The "chilling effect" theme is highlighted again in letters to British Prime Minister Tony Blair and Northern Secretary Mo Mowlam penned by Human Rights Watch. The U.S. rights group argues that the implications of the disclosure order facing Moloney "suggests that a journalist who sought evidence of government wrongdoing has become the target of government harassment." This, the letter stated, could be read as a signal that independent journalists and those they interview might face "not only the threat of extralegal violence but official acts that increase their exposure to such violence."

New York City Comptroller Alan Hevesi also pitched in with a letter to Prime Minister Blair.

Hevesi wrote in part: "It would seem to me that, instead of pursuing the reporter who has brought dark secrets to the light of day, the police investigating this 10-year-old murder should be more interested in Mr. Stobie’s handlers in the RUC Special Branch who are alleged to have been warned about Mr. Finucane’s planned assassination. In addition, the officials in Northern Ireland’s Office of Public Prosecutions who are alleged to have affected the outcome of Mr. Stobie’s criminal case on illegal arms possession charges in order to keep him quiet about the Finucane murder would be a better focus of attention."

Moloney faces possible seizure of assets and up to five years in prison for his stance. He has stated that he will not turn over details of the Stobie interview because this would constitute a violation of journalistic principles. The problem here is that journalistic principles are not the law of the land as far as the courts in Northern Ireland, Britain or the Republic of Ireland are concerned. Sweden, by contrast, is one country where journalists can probe secret corners with relative impunity and the European Court on Human Rights has ruled in favor of journalists being allowed to protect sources. But when you’re standing in a Belfast dock, as Ed Moloney did this week, Strasbourg seems a very long way away.

Straws in the wind

All those Irish flags on the Clinton holiday island of Nantucket last weekend were a reminder to the visiting press that the wee sod still looms large in the eye of the present White House-occupying family. But "IF" had the sense, admittedly from downwind and afar, that the opulent setting — the New York Times had much of the island "festooned" with Irish and American flags — harbored just a faint whiff of a 90s Irish version of "Remains of the Day," a fading Irish American Raj sort of thing.

With President Clinton entering that phase of his presidency which the unkind and insensitive associate with limping Mallard or tottering Teal, the political fulcrum is beginning to tilt in the direction of other rather less "I must have some of it darling" fashionable corners of this great land.
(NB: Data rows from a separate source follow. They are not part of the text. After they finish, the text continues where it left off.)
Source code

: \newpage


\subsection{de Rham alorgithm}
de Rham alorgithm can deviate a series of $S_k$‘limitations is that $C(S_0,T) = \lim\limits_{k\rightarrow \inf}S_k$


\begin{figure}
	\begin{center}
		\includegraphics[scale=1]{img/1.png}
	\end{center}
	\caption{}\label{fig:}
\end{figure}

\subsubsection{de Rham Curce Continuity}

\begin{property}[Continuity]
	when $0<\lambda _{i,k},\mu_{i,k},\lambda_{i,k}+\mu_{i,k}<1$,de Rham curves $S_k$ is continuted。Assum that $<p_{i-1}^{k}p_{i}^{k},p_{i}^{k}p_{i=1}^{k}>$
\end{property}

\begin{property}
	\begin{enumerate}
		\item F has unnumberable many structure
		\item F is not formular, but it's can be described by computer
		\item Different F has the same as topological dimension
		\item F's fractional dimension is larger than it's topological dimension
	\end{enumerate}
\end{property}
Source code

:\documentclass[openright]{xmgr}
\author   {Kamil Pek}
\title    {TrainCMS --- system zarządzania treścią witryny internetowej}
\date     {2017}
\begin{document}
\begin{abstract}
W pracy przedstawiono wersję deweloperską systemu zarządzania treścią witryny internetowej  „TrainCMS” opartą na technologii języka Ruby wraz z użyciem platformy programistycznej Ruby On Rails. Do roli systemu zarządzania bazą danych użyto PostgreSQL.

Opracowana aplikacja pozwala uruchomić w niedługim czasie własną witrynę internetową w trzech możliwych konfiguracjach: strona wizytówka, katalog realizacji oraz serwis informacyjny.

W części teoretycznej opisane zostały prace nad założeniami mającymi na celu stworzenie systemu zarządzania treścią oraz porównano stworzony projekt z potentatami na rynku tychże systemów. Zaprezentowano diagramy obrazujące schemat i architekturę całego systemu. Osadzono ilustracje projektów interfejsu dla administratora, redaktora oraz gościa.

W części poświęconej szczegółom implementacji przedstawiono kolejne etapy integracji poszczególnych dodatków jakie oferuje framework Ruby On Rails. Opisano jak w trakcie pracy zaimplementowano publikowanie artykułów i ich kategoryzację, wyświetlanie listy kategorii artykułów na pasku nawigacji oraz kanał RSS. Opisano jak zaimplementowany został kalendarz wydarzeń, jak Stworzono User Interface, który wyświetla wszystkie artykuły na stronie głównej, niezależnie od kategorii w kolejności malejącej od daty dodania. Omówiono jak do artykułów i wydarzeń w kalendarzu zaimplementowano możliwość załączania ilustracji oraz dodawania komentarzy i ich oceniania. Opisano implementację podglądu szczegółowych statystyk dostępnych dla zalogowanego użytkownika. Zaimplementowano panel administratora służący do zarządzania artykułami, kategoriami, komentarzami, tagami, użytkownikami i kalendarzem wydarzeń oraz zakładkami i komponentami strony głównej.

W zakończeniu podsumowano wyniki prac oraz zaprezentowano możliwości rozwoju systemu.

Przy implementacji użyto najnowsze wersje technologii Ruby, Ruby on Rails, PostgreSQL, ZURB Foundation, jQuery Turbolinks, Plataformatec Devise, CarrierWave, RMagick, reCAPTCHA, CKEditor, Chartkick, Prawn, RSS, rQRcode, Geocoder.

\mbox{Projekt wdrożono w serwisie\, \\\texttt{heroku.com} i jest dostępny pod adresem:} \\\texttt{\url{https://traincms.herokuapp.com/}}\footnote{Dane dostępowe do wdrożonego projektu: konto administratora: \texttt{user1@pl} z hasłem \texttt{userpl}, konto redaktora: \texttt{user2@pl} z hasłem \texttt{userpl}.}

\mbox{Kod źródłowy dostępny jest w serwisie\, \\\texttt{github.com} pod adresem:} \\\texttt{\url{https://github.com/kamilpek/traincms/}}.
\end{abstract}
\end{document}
Iowa is one. The recent GOP straw poll was not the kind of place where great future foreign policy was going to be etched in the corn stubble. No sireee! "IF" listened hard to the ground but failed to detect much in the way of discussion on what to do about Ireland or Irish American concerns. And yet, the next president of the United States might have already emerged from this initial skirmish in the corn. The only one of the GOP hopefuls to publicly step into the limelight in an Irish sense so far is Steve Forbes. And hooray for him.

However, "IF" had a sudden attack of stomach acid the other day after setting eyes on a Boston Herald photo of Forbes, post-Iowa, stepping ashore from his yacht with none other than Margaret Thatcher. Hopefully, Forbes steered the conversation into political waters other than Irish during his encounter with the ironclad lady. "IF" reckons he must have because if he had dared mention those sniveling wretches called the Irish, Maggie T. would have had the poor guy walking the plank right off his own tub. Anyway, the voyage complete, Steve and Margaret made land again to continue their chat. The land in question was, of course, Nantucket.